Try it
Report back every line in the data that includes the string "underline".

Items from a data source
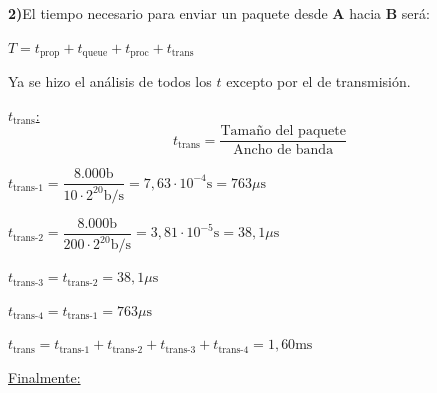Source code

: \skipline
\skipline
\noindent
\textbf{2)}\tab El tiempo necesario para enviar un paquete desde \textbf{A} hacia \textbf{B} será:

\vspace{0.5\baselineskip}
\hfil
{\large
$T =
t_{\text{prop}} + t_{\text{queue}} + t_{\text{proc}} + t_{\text{trans}}$
}
\hfil

\vspace{0.5\baselineskip}
Ya se hizo el análisis de todos los $t$ excepto por el de transmisión.


\skipline
{
\noindent\large
\underline{$t_{\text{trans}}$:}
}
$$t_{\text{trans}} = \dfrac{\text{Tamaño del paquete}}{\text{Ancho de banda}}$$

\vspace{0.5\baselineskip}
$t_{\text{trans-1}} =
\dfrac{8.000\text{b}}{10 \cdot 2^{20} \text{b}/\text{s}} =
7,63\cdot 10^{-4} \text{s} =
763 \mu\text{s}
$

\vspace{0.5\baselineskip}
$t_{\text{trans-2}} =
\dfrac{8.000\text{b}}{200 \cdot 2^{20} \text{b}/\text{s}} =
3,81\cdot 10^{-5} \text{s} =
38,1 \mu\text{s}
$

\vspace{0.5\baselineskip}
$t_{\text{trans-3}} =
t_{\text{trans-2}} =
38,1 \mu\text{s}
$

\vspace{0.5\baselineskip}
$t_{\text{trans-4}} =
t_{\text{trans-1}} =
763 \mu\text{s}
$

\vspace{\baselineskip}
$t_{\text{trans}} =
t_{\text{trans-1}} + t_{\text{trans-2}} + t_{\text{trans-3}} + t_{\text{trans-4}} = 1,60 \text{ms}
$

\skipline
\noindent
\underline{Finalmente:}

\vspace{0.5\baselineskip}
\hfil
{\large
{}
}
\hfil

Response to the exercise
\underline{$t_{\text{trans}}$:}
\underline{Finalmente:}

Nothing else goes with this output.